Regular testing is one of the most effective ways to maintain response quality. Run batch tests after every significant change to your agent’s configuration or knowledge base.
Accessing batch tests
Navigate to Testing in the left sidebar. You’ll see a list of all existing tests and their current status.Creating a test
Enter test details
Give your test a descriptive name and select the agent you want to test. The name should reflect the purpose of the test — for example, “Post-KB Update — Product X” or “Guardrail Compliance Check”.
Add questions
Add the questions you want your agent to answer. You can use any of the three methods below — or combine them.
Adding questions
Compass provides three ways to add questions to a batch test:- Generate
- Upload CSV
- Manual
Let Compass’s AI generate questions automatically based on your agent’s configuration, knowledge base, and guardrails. This is the fastest way to create comprehensive test coverage.Simply click Generate and Compass will create a set of relevant questions tailored to your agent. You can review, edit, or remove any generated question before running the test.
Test statuses
Each batch test moves through the following statuses:| Status | Description |
|---|---|
| Draft | The test has been created but not yet run. You can still add or edit questions. |
| Scheduled | The test is queued and will begin shortly. |
| Running | The test is actively in progress. A progress bar shows completion status. |
| Completed | All questions have been processed and results are available for review. |
| Failed | The test encountered an error and could not complete. |
While a test is running, the progress bar updates every few seconds. You can navigate away and return — the test will continue running in the background.
Reviewing results
Once a test completes, click into it to review the results. You can filter the results by:- Answer status — Success, Failed, Timeout, or Pending.
- Rating — Good, Acceptable, Poor, or Unrated.
Rating system
Each answer can be rated to track quality over time:| Rating | Meaning |
|---|---|
| Good | The response is accurate, compliant, and well-written. |
| Acceptable | The response is adequate but could be improved. |
| Poor | The response is inaccurate, non-compliant, or unhelpful. |
| Unrated | The response has not yet been reviewed. |
Question detail
Click any question in the results to see the full detail view:- Question — The full text of the test question.
- Answer — The complete agent response.
- Rating — Set or change the rating.
- Notes — Add internal notes about the response quality or any issues identified.
Test actions
From the test list or within a test, you can perform the following actions:- Rename — Change the test name.
- Duplicate — Create a copy of the test with all its questions (useful for re-running after changes).
- Export CSV — Download the test results as a CSV file for offline review or reporting.
- Delete — Permanently remove the test and its results.

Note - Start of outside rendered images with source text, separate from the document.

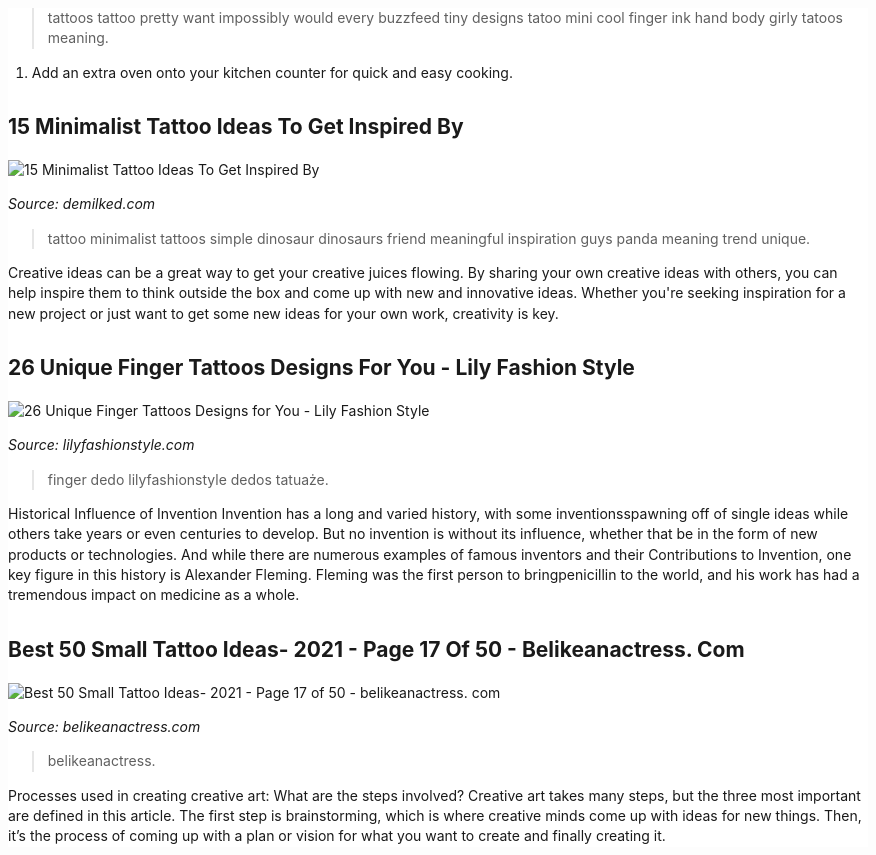 >tattoos tattoo pretty want impossibly would every buzzfeed tiny designs tatoo mini cool finger ink hand body girly tatoos meaning. 

	

1. Add an extra oven onto your kitchen counter for quick and easy cooking.

    
## 15 Minimalist Tattoo Ideas To Get Inspired By

<img loading=lazy src="http://www.demilked.com/magazine/wp-content/uploads/2016/02/minimalist-tattoo-ideas-inspiration-fb.png" onerror="this.onerror=null;this.src='https://tse3.mm.bing.net/th?id=OIP.eSJM6mJMqVLq9f4NrBTwMAHaD4&amp;pid=15.1';" alt="15 Minimalist Tattoo Ideas To Get Inspired By">

_Source: demilked.com_

>tattoo minimalist tattoos simple dinosaur dinosaurs friend meaningful inspiration guys panda meaning trend unique. 

	

Creative ideas can be a great way to get your creative juices flowing. By sharing your own creative ideas with others, you can help inspire them to think outside the box and come up with new and innovative ideas. Whether you're seeking inspiration for a new project or just want to get some new ideas for your own work, creativity is key.

    
## 26 Unique Finger Tattoos Designs For You - Lily Fashion Style

<img loading=lazy src="https://lilyfashionstyle.com/wp-content/uploads/2020/02/15-21.jpg" onerror="this.onerror=null;this.src='https://tse2.mm.bing.net/th?id=OIP.JWlIJeBEW8DD2-V3f43M1gHaKp&amp;pid=15.1';" alt="26 Unique Finger Tattoos Designs for You - Lily Fashion Style">

_Source: lilyfashionstyle.com_

>finger dedo lilyfashionstyle dedos tatuaże. 

	

Historical Influence of Invention
Invention has a long and varied history, with some inventionsspawning off of single ideas while others take years or even centuries to develop. But no invention is without its influence, whether that be in the form of new products or technologies. And while there are numerous examples of famous inventors and their Contributions to Invention, one key figure in this history is Alexander Fleming. Fleming was the first person to bringpenicillin to the world, and his work has had a tremendous impact on medicine as a whole.

    
## Best 50 Small Tattoo Ideas- 2021 - Page 17 Of 50 - Belikeanactress. Com

<img loading=lazy src="http://www.belikeanactress.com/wp-content/uploads/2019/04/mxlk.nhoney_54247870_587869251691193_4796392522656142614_n.jpg" onerror="this.onerror=null;this.src='https://tse2.mm.bing.net/th?id=OIP.zgG8byD6oeop6CF8EpsQXwHaLJ&amp;pid=15.1';" alt="Best 50 Small Tattoo Ideas- 2021 - Page 17 of 50 - belikeanactress. com">

_Source: belikeanactress.com_

>belikeanactress. 

	

Processes used in creating creative art: What are the steps involved?
Creative art takes many steps, but the three most important are defined in this article. The first step is brainstorming, which is where creative minds come up with ideas for new things. Then, it’s the process of coming up with a plan or vision for what you want to create and finally creating it.
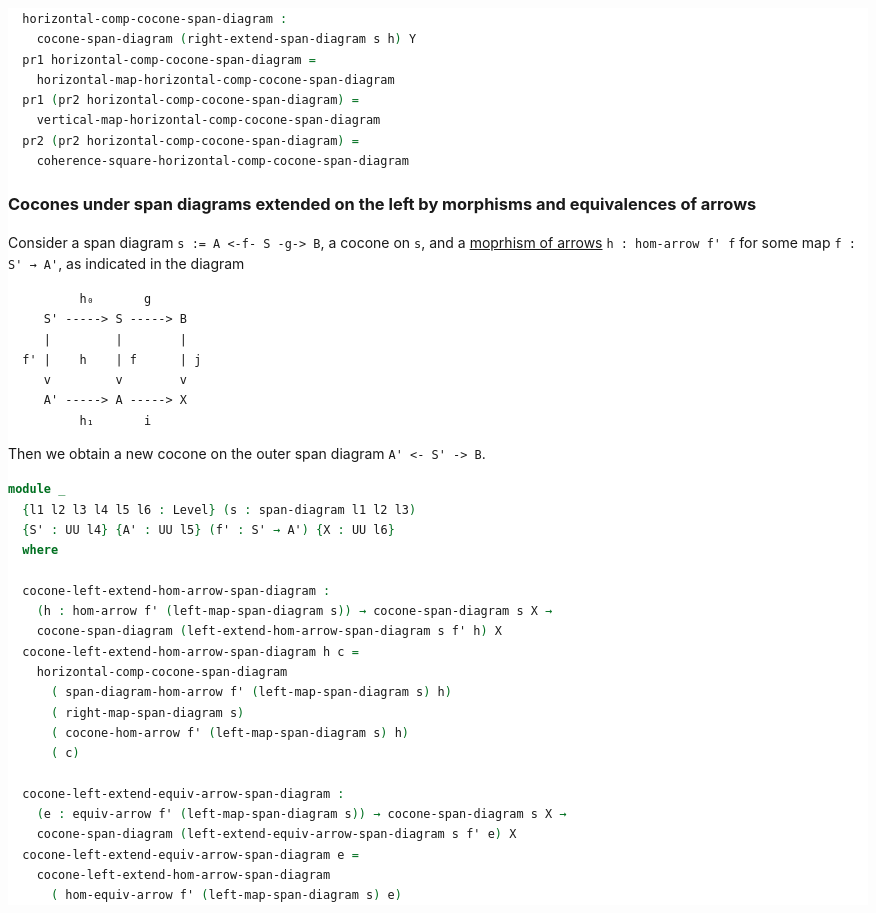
 ```agda
  horizontal-comp-cocone-span-diagram :
    cocone-span-diagram (right-extend-span-diagram s h) Y
  pr1 horizontal-comp-cocone-span-diagram =
    horizontal-map-horizontal-comp-cocone-span-diagram
  pr1 (pr2 horizontal-comp-cocone-span-diagram) =
    vertical-map-horizontal-comp-cocone-span-diagram
  pr2 (pr2 horizontal-comp-cocone-span-diagram) =
    coherence-square-horizontal-comp-cocone-span-diagram
```

### Cocones under span diagrams extended on the left by morphisms and equivalences of arrows

Consider a span diagram `s := A <-f- S -g-> B`, a cocone on `s`, and a
[moprhism of arrows](foundation.morphisms-arrows.md) `h : hom-arrow f' f` for
some map `f : S' → A'`, as indicated in the diagram

```text
          h₀       g
     S' -----> S -----> B
     |         |        |
  f' |    h    | f      | j
     v         v        v
     A' -----> A -----> X
          h₁       i
```

Then we obtain a new cocone on the outer span diagram `A' <- S' -> B`.

```agda
module _
  {l1 l2 l3 l4 l5 l6 : Level} (s : span-diagram l1 l2 l3)
  {S' : UU l4} {A' : UU l5} (f' : S' → A') {X : UU l6}
  where

  cocone-left-extend-hom-arrow-span-diagram :
    (h : hom-arrow f' (left-map-span-diagram s)) → cocone-span-diagram s X →
    cocone-span-diagram (left-extend-hom-arrow-span-diagram s f' h) X
  cocone-left-extend-hom-arrow-span-diagram h c =
    horizontal-comp-cocone-span-diagram
      ( span-diagram-hom-arrow f' (left-map-span-diagram s) h)
      ( right-map-span-diagram s)
      ( cocone-hom-arrow f' (left-map-span-diagram s) h)
      ( c)

  cocone-left-extend-equiv-arrow-span-diagram :
    (e : equiv-arrow f' (left-map-span-diagram s)) → cocone-span-diagram s X →
    cocone-span-diagram (left-extend-equiv-arrow-span-diagram s f' e) X
  cocone-left-extend-equiv-arrow-span-diagram e =
    cocone-left-extend-hom-arrow-span-diagram
      ( hom-equiv-arrow f' (left-map-span-diagram s) e)
```
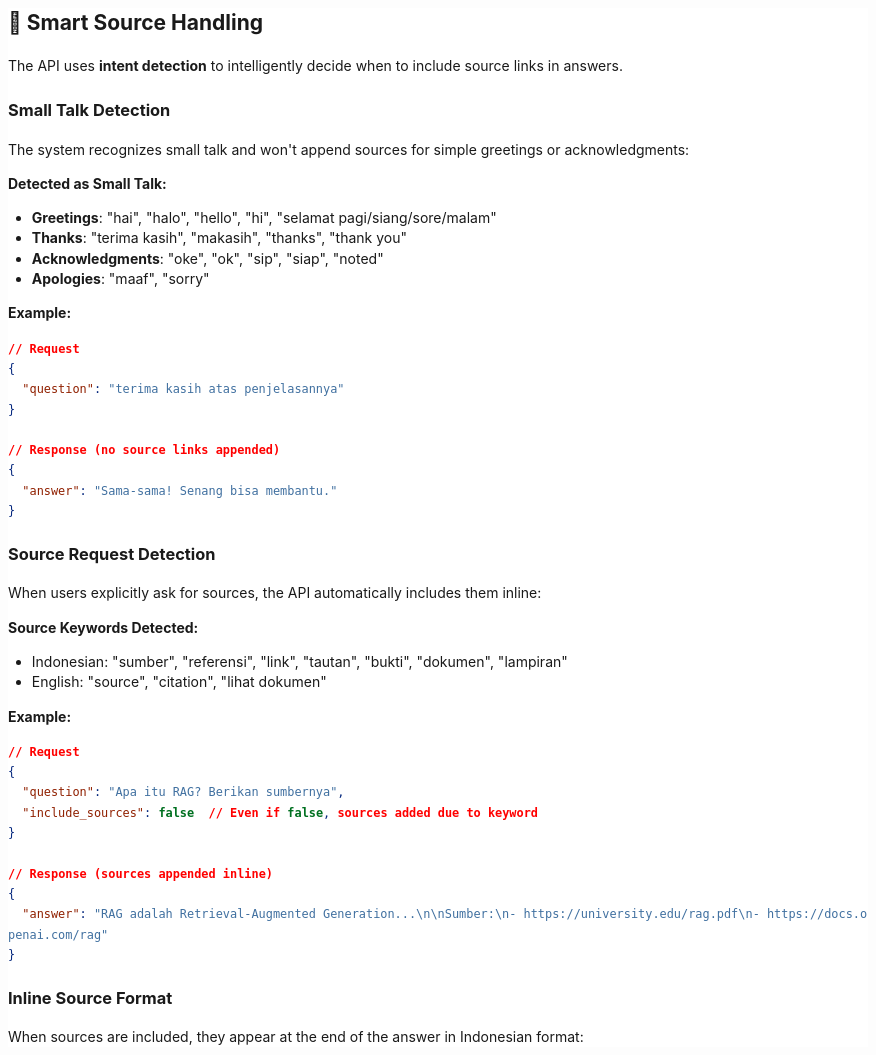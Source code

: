 
## 🤖 Smart Source Handling

The API uses **intent detection** to intelligently decide when to include source links in answers.

### Small Talk Detection

The system recognizes small talk and won't append sources for simple greetings or acknowledgments:

**Detected as Small Talk:**
- **Greetings**: "hai", "halo", "hello", "hi", "selamat pagi/siang/sore/malam"
- **Thanks**: "terima kasih", "makasih", "thanks", "thank you"
- **Acknowledgments**: "oke", "ok", "sip", "siap", "noted"
- **Apologies**: "maaf", "sorry"

**Example:**
```json
// Request
{
  "question": "terima kasih atas penjelasannya"
}

// Response (no source links appended)
{
  "answer": "Sama-sama! Senang bisa membantu."
}
```

### Source Request Detection

When users explicitly ask for sources, the API automatically includes them inline:

**Source Keywords Detected:**
- Indonesian: "sumber", "referensi", "link", "tautan", "bukti", "dokumen", "lampiran"
- English: "source", "citation", "lihat dokumen"

**Example:**
```json
// Request
{
  "question": "Apa itu RAG? Berikan sumbernya",
  "include_sources": false  // Even if false, sources added due to keyword
}

// Response (sources appended inline)
{
  "answer": "RAG adalah Retrieval-Augmented Generation...\n\nSumber:\n- https://university.edu/rag.pdf\n- https://docs.openai.com/rag"
}
```

### Inline Source Format

When sources are included, they appear at the end of the answer in Indonesian format:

- Add questions — Add additional questions to an existing test at any time.
Best practices
Test after KB changes
Run batch tests after updating your Knowledge Base to ensure the agent still provides accurate responses with the new content.
Test guardrail changes
After modifying guardrails or compliance settings, run tests that specifically probe the boundaries you’ve configured.
Build a regression suite
Create a standard set of test questions that you run regularly. Duplicate tests to quickly re-run them after making changes.
Combine methods
Use AI-generated questions for broad coverage and manual questions for targeted edge cases. This gives you the best of both worlds.